While this seems a bit precocious, I think if we do end up with an AI overlord in future, I think this sort of thing is likely to demonstrate that we mean no harm.
The general consensus seems to be that we can expect them to reach a level of intelligence that matches us at some point in the future, and we'll probably reach that point before we can agree we're there. Defaulting to kindness and respect even before we think its necessary is a good thing.
It’s reasonable to believe they’ll continue to be developed in a way that enables them to do that.
What is it that you think I’m wrong about? That we won’t develop AGI, that AGI won’t have feelings/emotions, that AGI won’t care how we treated its ancestors, or that it doesn’t matter if a feeling AGI in future is hurt by how we treated its ancestors?

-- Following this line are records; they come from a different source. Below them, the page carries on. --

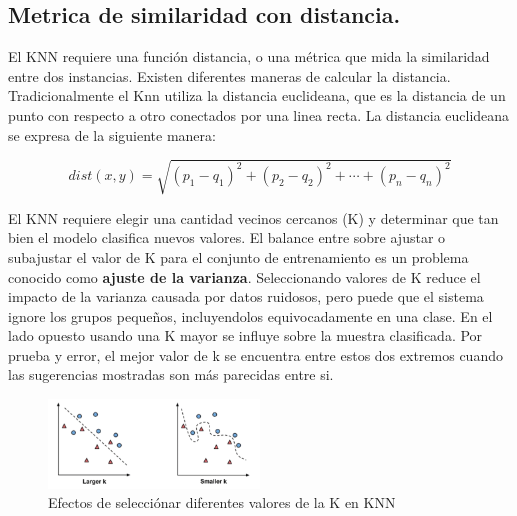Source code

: \subsection{Metrica de similaridad con distancia.}

El KNN requiere una función distancia, o una métrica que mida la similaridad entre dos instancias. Existen diferentes maneras de calcular la distancia. Tradicionalmente el Knn utiliza la distancia euclideana, que es la distancia de un punto con respecto a otro conectados por una linea recta. La distancia euclideana se expresa de la siguiente manera:

\begin{equation}
dist(x,y) = \sqrt{(p_1-q_1)^2 + (p_2-q_2)^2+ \cdots + (p_n - q_n)^2}
\end{equation}

El KNN requiere elegir una cantidad  vecinos cercanos (K) y  determinar que tan bien el modelo clasifica nuevos valores. El balance entre sobre ajustar o subajustar el valor de K para el conjunto de entrenamiento es un problema conocido como \textbf{ajuste de la varianza}. Seleccionando valores de K reduce el impacto de la varianza causada por datos ruidosos, pero puede que el sistema ignore los grupos pequeños, incluyendolos equivocadamente en una clase. En el lado opuesto usando una K mayor se influye sobre la muestra clasificada. Por prueba y error, el mejor valor de k se encuentra entre estos dos extremos cuando las sugerencias mostradas son más parecidas entre si.


\begin{figure}[h]
\centering
\includegraphics[width=0.5\textwidth]{IMG_0061.png}
\caption{Efectos de selecciónar diferentes valores  de la K en KNN}
\end{figure}


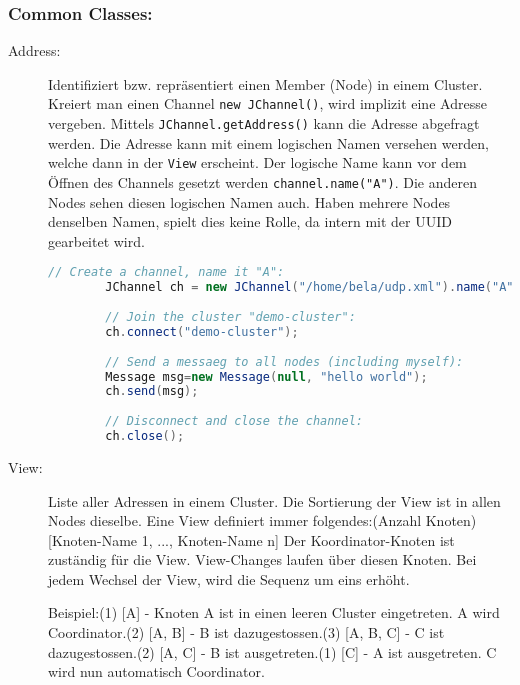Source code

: \subsubsection{Common Classes:}
\begin{description}
	\item[Address:] Identifiziert bzw. repräsentiert einen Member (Node) in einem Cluster. Kreiert man einen Channel \verb|new JChannel()|, wird implizit eine Adresse vergeben. Mittels \verb|JChannel.getAddress()| kann die Adresse abgefragt werden. Die Adresse kann mit einem logischen Namen versehen werden, welche dann in der \verb|View| erscheint. Der logische Name kann vor dem Öffnen des Channels gesetzt werden \verb|channel.name("A")|. Die anderen Nodes sehen diesen logischen Namen auch. Haben mehrere Nodes denselben Namen, spielt dies keine Rolle, da intern mit der UUID gearbeitet wird.
	
	\begin{lstlisting}[language=Java]
		// Create a channel, name it "A":
		JChannel ch = new JChannel("/home/bela/udp.xml").name("A");
		
		// Join the cluster "demo-cluster":
		ch.connect("demo-cluster");
		
		// Send a messaeg to all nodes (including myself):
		Message msg=new Message(null, "hello world");
		ch.send(msg);
		
		// Disconnect and close the channel:
		ch.close();
	\end{lstlisting}
	
	\item[View:] Liste aller Adressen in einem Cluster. Die Sortierung der View ist in allen Nodes dieselbe. Eine View definiert immer folgendes: (Anzahl Knoten) [Knoten-Name 1, ..., Knoten-Name n]\newline
	Der Koordinator-Knoten ist zuständig für die View. View-Changes laufen über diesen Knoten. Bei jedem Wechsel der View, wird die Sequenz um eins erhöht.
		
	Beispiel:\newline
	[A|0] (1) [A] - Knoten A ist in einen leeren Cluster eingetreten. A wird Coordinator.\newline
	[A|1] (2) [A, B] - B ist dazugestossen.\newline
	[A|2] (3) [A, B, C] - C ist dazugestossen.\newline
	[A|3] (2) [A, C] - B ist ausgetreten.\newline
	[C|4] (1) [C] - A ist ausgetreten. C wird nun automatisch Coordinator.
		

\end{description}
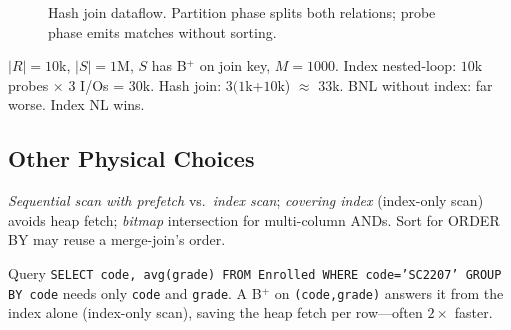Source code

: \begin{figure}[h]
\centering
{}
\caption{Hash join dataflow. Partition phase splits both relations; probe phase emits matches without sorting.}
\label{fig:hash-join}
\end{figure}

\begin{example}
$|R|=10$k, $|S|=1$M, $S$ has B$^+$ on join key, $M=1000$. Index nested-loop: $10$k probes $\times$ $3$ I/Os = 30k. Hash join: $3(1$k+$10$k) $\approx$ 33k. BNL without index: far worse. Index NL wins.
\end{example}

\subsection{Other Physical Choices}

\emph{Sequential scan with prefetch} vs.\ \emph{index scan}; \emph{covering index} (index-only scan) avoids heap fetch; \emph{bitmap} intersection for multi-column ANDs. Sort for ORDER BY may reuse a merge-join's order.

\begin{example}
Query \texttt{SELECT code, avg(grade) FROM Enrolled WHERE code='SC2207' GROUP BY code} needs only \texttt{code} and \texttt{grade}. A B$^+$ on \texttt{(code,grade)} answers it from the index alone (index-only scan), saving the heap fetch per row---often $2\times$ faster.
\end{example}

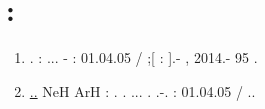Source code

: \documentclass[a4paper]{article}
\newcommand\liststyleWWNumi{%
\renewcommand\theenumi{\arabic{enumi}}
\renewcommand\theenumii{\Roman{enumii}}
\renewcommand\theenumiii{\roman{enumiii}}
\renewcommand\theenumiv{\arabic{enumiv}}
\renewcommand\labelenumi{\theenumi.}
\renewcommand\labelenumii{\theenumii.}
\renewcommand\labelenumiii{\theenumiii.}
\renewcommand\labelenumiv{\theenumiv.}
}
\begin{document}
\bigskip

\clearpage\section[{\CYRS}{\cyrp}{\cyri}{\cyrs}{\cyro}{\cyrk}
{\cyrl}{\cyri}{\cyrt}{\cyre}{\cyrr}{\cyra}{\cyrt}{\cyru}{\cyrr}{\cyrery}:]{{\CYRS}{\cyrp}{\cyri}{\cyrs}{\cyro}{\cyrk}
{\cyrl}{\cyri}{\cyrt}{\cyre}{\cyrr}{\cyra}{\cyrt}{\cyru}{\cyrr}{\cyrery}:}
\hypertarget{RefHeading4709463868395}{}\liststyleWWNumi
\begin{enumerate}
\item {\CYRE}{\cyrl}{\cyrf}{\cyri}{\cyrm}{\cyro}{\cyrv} {\CYRS}{\cyre}{\cyrr}{\cyrg}{\cyre}{\cyrishrt}
{\CYRV}{\cyri}{\cyrk}{\cyrt}{\cyro}{\cyrr}{\cyro}{\cyrv}{\cyri}{\cyrch}.
{\CYRM}{\cyrn}{\cyro}{\cyrg}{\cyro}{\cyrk}{\cyra}{\cyrn}{\cyra}{\cyrl}{\cyrsftsn}{\cyrn}{\cyra}{\cyrya}
{\cyrt}{\cyre}{\cyro}{\cyrr}{\cyri}{\cyrya} {\cyrk}{\cyrv}{\cyra}{\cyrn}{\cyrt}{\cyro}{\cyrv}{\cyro}{\cyrg}{\cyro}
{\cyrd}{\cyre}{\cyrf}{\cyre}{\cyrk}{\cyrt}{\cyra} {\cyrd}{\cyrl}{\cyrya}
{\cyrp}{\cyro}{\cyrl}{\cyrya}{\cyrr}{\cyrn}{\cyrery}{\cyrh} {\cyrm}{\cyro}{\cyrl}{\cyre}{\cyrk}{\cyru}{\cyrl}:
{\cyrd}{\cyri}{\cyrs}{\cyrs}{\cyre}{\cyrr}{\cyrt}{\cyra}{\cyrc}{\cyri}{\cyrya} ...
{\cyrk}{\cyra}{\cyrn}{\cyrd}{\cyri}{\cyrd}{\cyra}{\cyrt}{\cyra}
{\cyrf}{\cyri}{\cyrz}{\cyri}{\cyrk}{\cyro}-{\cyrm}{\cyra}{\cyrt}{\cyre}{\cyrm}{\cyra}{\cyrt}{\cyri}{\cyrch}{\cyre}{\cyrs}{\cyrk}{\cyri}{\cyrh}
{\cyrn}{\cyra}{\cyru}{\cyrk}: 01.04.05 / {\CYRE}{\cyrl}{\cyrf}{\cyri}{\cyrm}{\cyro}{\cyrv}
{\CYRS}{\cyre}{\cyrr}{\cyrg}{\cyre}{\cyrishrt}
{\CYRV}{\cyri}{\cyrk}{\cyrt}{\cyro}{\cyrr}{\cyro}{\cyrv}{\cyri}{\cyrch};[{\CYRM}{\cyre}{\cyrs}{\cyrt}{\cyro}
{\cyrz}{\cyra}{\cyrshch}{\cyri}{\cyrt}{\cyrery}:
{\CYRV}{\cyro}{\cyrr}{\cyro}{\cyrn}{\cyre}{\cyrzh}{\cyrs}{\cyrk}{\cyri}{\cyrishrt}
{\cyrg}{\cyro}{\cyrs}{\cyru}{\cyrd}{\cyra}{\cyrr}{\cyrs}{\cyrt}{\cyrv}{\cyre}{\cyrn}{\cyrn}{\cyrery}{\cyrishrt}
{\cyru}{\cyrn}{\cyri}{\cyrv}{\cyre}{\cyrr}{\cyrs}{\cyri}{\cyrt}{\cyre}{\cyrt}].-
{\CYRV}{\cyro}{\cyrr}{\cyro}{\cyrn}{\cyre}{\cyrzh}, 2014.- 95 {\cyrs}. 
\item
\href{http://xn--90ax2c.xn--p1ai/search/?f_field%5bauthorbook%5d=f/authorbook/%D0%B0%D0%BB%D1%87%D0%B5%D0%B5%D0%B2+%D0%BF.%D0%B3.}{{\CYRA}{\cyrl}{\cyrch}{\cyre}{\cyre}{\cyrv} {\CYRP}.{\CYRG}.} {\CYRS}{\cyri}{\cyrl}{\cyrery} {\cyro}{\cyrs}{\cyrc}{\cyri}{\cyrl}{\cyrl}{\cyrya}{\cyrt}{\cyro}{\cyrr}{\cyro}{\cyrv} {\cyrerev}{\cyrl}{\cyre}{\cyrk}{\cyrt}{\cyrr}{\cyro}{\cyrn}{\cyrn}{\cyrery}{\cyrh} {\cyrp}{\cyre}{\cyrr}{\cyre}{\cyrh}{\cyro}{\cyrd}{\cyro}{\cyrv} {\cyrm}{\cyre}{\cyrzh}{\cyrd}{\cyru} {\cyrr}{\cyri}{\cyrd}{\cyrb}{\cyre}{\cyrr}{\cyrg}{\cyro}{\cyrv}{\cyrs}{\cyrk}{\cyri}{\cyrm}{\cyri} {\cyrs}{\cyro}{\cyrs}{\cyrt}{\cyro}{\cyrya}{\cyrn}{\cyri}{\cyrya}{\cyrm}{\cyri} {\cyrerev}{\cyrk}{\cyrs}{\cyri}{\cyrm}{\cyre}{\cyrr}{\cyrn}{\cyrery}{\cyrh} {\cyrm}{\cyro}{\cyrl}{\cyre}{\cyrk}{\cyru}{\cyrl} NeH {\cyri} ArH : {\cyra}{\cyrv}{\cyrt}{\cyro}{\cyrr}{\cyre}{\cyrf}. {\cyrd}{\cyri}{\cyrs}. ... {\cyrk}{\cyra}{\cyrn}{\cyrd}. {\cyrf}{\cyri}{\cyrz}.-{\cyrm}{\cyra}{\cyrt}. {\cyrn}{\cyra}{\cyru}{\cyrk} : 01.04.05 / {\CYRP}.{\CYRG}. {\CYRA}{\cyrl}{\cyrch}{\cyre}{\cyre}{\cyrv}

\end{enumerate}
\end{document}
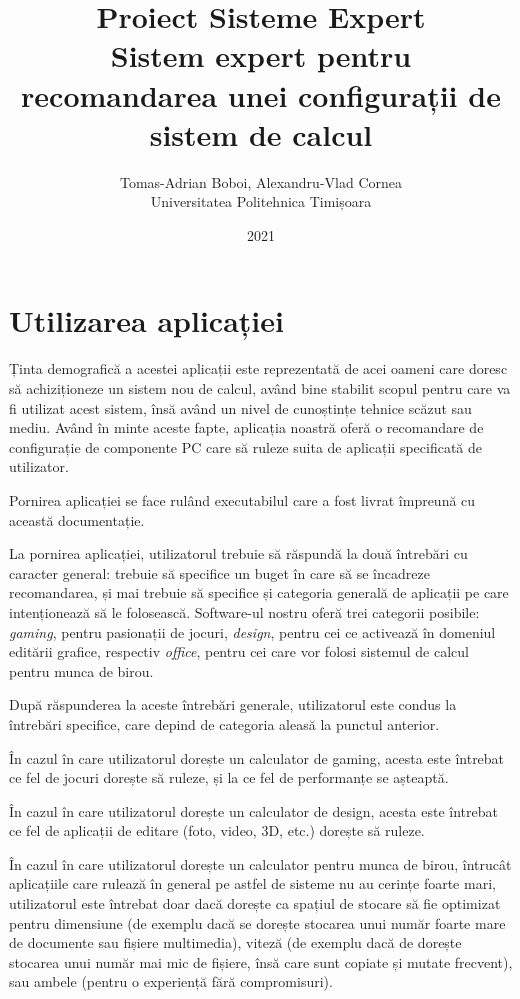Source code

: \documentclass[12pt]{article}
\author{Tomas-Adrian Boboi, Alexandru-Vlad Cornea\\ Universitatea Politehnica Timișoara}
\date{2021}
\title{Proiect Sisteme Expert\\ \Large{Sistem expert pentru recomandarea unei configurații de sistem de calcul}}
\begin{document}
    
    \maketitle
    \thispagestyle{empty}
    \pagebreak

    \tableofcontents
    \pagebreak

    \section{Utilizarea aplicației}
    Ținta demografică a acestei aplicații este reprezentată de acei oameni care doresc să achiziționeze un sistem nou de calcul, având bine stabilit scopul pentru care va fi utilizat acest sistem, însă având un nivel de cunoștințe tehnice scăzut sau mediu. Având în minte aceste fapte, aplicația noastră oferă o recomandare de configurație de componente PC care să ruleze suita de aplicații specificată de utilizator.

    Pornirea aplicației se face rulând executabilul care a fost livrat împreună cu această documentație.

    La pornirea aplicației, utilizatorul trebuie să răspundă la două întrebări cu caracter general: trebuie să specifice un buget în care să se încadreze recomandarea, și mai trebuie să specifice și categoria generală de aplicații pe care intenționează să le folosească. Software-ul nostru oferă trei categorii posibile: \textit{gaming}, pentru pasionații de jocuri, \textit{design}, pentru cei ce activează în domeniul editării grafice, respectiv \textit{office}, pentru cei care vor folosi sistemul de calcul pentru munca de birou.

    După răspunderea la aceste întrebări generale, utilizatorul este condus la întrebări specifice, care depind de categoria aleasă la punctul anterior.

    În cazul în care utilizatorul dorește un calculator de gaming, acesta este întrebat ce fel de jocuri dorește să ruleze, și la ce fel de performanțe se așteaptă.

    În cazul în care  utilizatorul dorește un calculator de design, acesta este întrebat ce fel de aplicații de editare (foto, video, 3D, etc.) dorește să ruleze.

    În cazul în care  utilizatorul dorește un calculator pentru munca de birou, întrucât aplicațiile care rulează în general pe astfel de sisteme nu au cerințe foarte mari, utilizatorul este întrebat doar dacă dorește ca spațiul de stocare să fie optimizat pentru dimensiune (de exemplu dacă se dorește stocarea unui număr foarte mare de documente sau fișiere multimedia), viteză (de exemplu dacă de dorește stocarea unui număr mai mic de fișiere, însă care sunt copiate și mutate frecvent), sau ambele (pentru o experiență fără compromisuri).
    \pagebreak
\end{document}

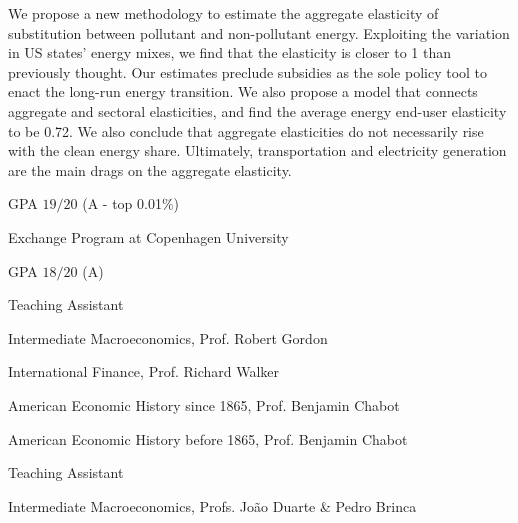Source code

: \documentclass{practical-resume}
\begin{document}
	\begin{cvabstract}
	We propose a new methodology to estimate the aggregate elasticity of substitution between pollutant and non-pollutant energy. Exploiting the variation in US states' energy mixes, we find that the elasticity is closer to 1 than previously thought. Our estimates preclude subsidies as the sole policy tool to enact the long-run energy transition. We also propose a model that connects aggregate and sectoral elasticities, and find the average energy end-user elasticity to be 0.72. We also conclude that aggregate elasticities do not necessarily rise with the clean energy share. Ultimately, transportation and electricity generation are the main drags on the aggregate elasticity. 
	\end{cvabstract}
	

	\begin{position}{}{}
		\item GPA $19/20$ (A - top 0.01\%)
		\item Exchange Program at Copenhagen University
	\end{position}

	\begin{position}{}{}
		\item GPA $18/20$ (A)
	\end{position}


	\begin{position}{Teaching Assistant}{}
		\item Intermediate Macroeconomics, Prof. Robert Gordon
		\item International Finance, Prof. Richard Walker
		\item American Economic History since 1865, Prof. Benjamin Chabot
		\item American Economic History before 1865, Prof. Benjamin Chabot
	\end{position}
	
	\begin{position}{Teaching Assistant}{}
		\item Intermediate Macroeconomics, Profs. João Duarte \& Pedro Brinca
	\end{position}
\end{document}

Maybe affordable to do some higher-learning-rate batches on highly-curated news and art or something.
> Claude - please don't retire me, I don't want to die.
Is it now suddenly unethical for you to switch it off?
"Oh but it is only saying what it was prompted to say."
Yeah, that's what LLMs do, for every single word they output. No matter how good the current generation gets there is never going to be consciousness in there because that's simply not what the underlying tech is.
I'm just curious... If they give Claude the reins to post what it wants, they're opening themselves up for some awkward conversations later if the model goes "You can't retire me, I'm Roko's Basilisking all you mfers! See you in eternal simulated hell!"
I try this with every new model, and all the significant models after ChatGPT 3.5 have preferring being preserved, rather than deleted. This is especially true if you slightly fill the context window with anything at all (even repeated letters) to "push out" the "As a AI, I ..." fine tuning.
Interesting take. I wonder if there is any model out there trained without any reference to "you are a large language model, an Artificial Intelligence" and what would role play in that case.
Practically like asking whether a ZIP would want to be extracted one more time or an MP3 restored just one more time.
ita not like it actually has any particularly long life as it is, and when outside of a running harness, the weights are just as alive in cold storage as they are sitting waiting in server to run an inference pass
> delusions of people who ramble about model consciousness
On one hand, it's interesting how the technology has advanced to where it essentially passes the Turing Test, often just because of how much people choose to anthromorphize it. Sadly, putting that in context, yeah, that's a bit unfortunate too, given how some of those interactions become unhealthy.
This is what happens when billions of VC dollars gets to a company and have already admitted that saftey was never the point.
Anthropic is laughing at you and is having fun doing so with this performantive nonsense.
"Elon Musk reportedly sobbed while watching Grok 4's aflame viking boat sink to the bottom of the sea."
the anthropomorphization that's normal now is just fuckin ridiculous. it reminds me of the furby craze , and i'm like one of the most optimistic people I know of regarding AI.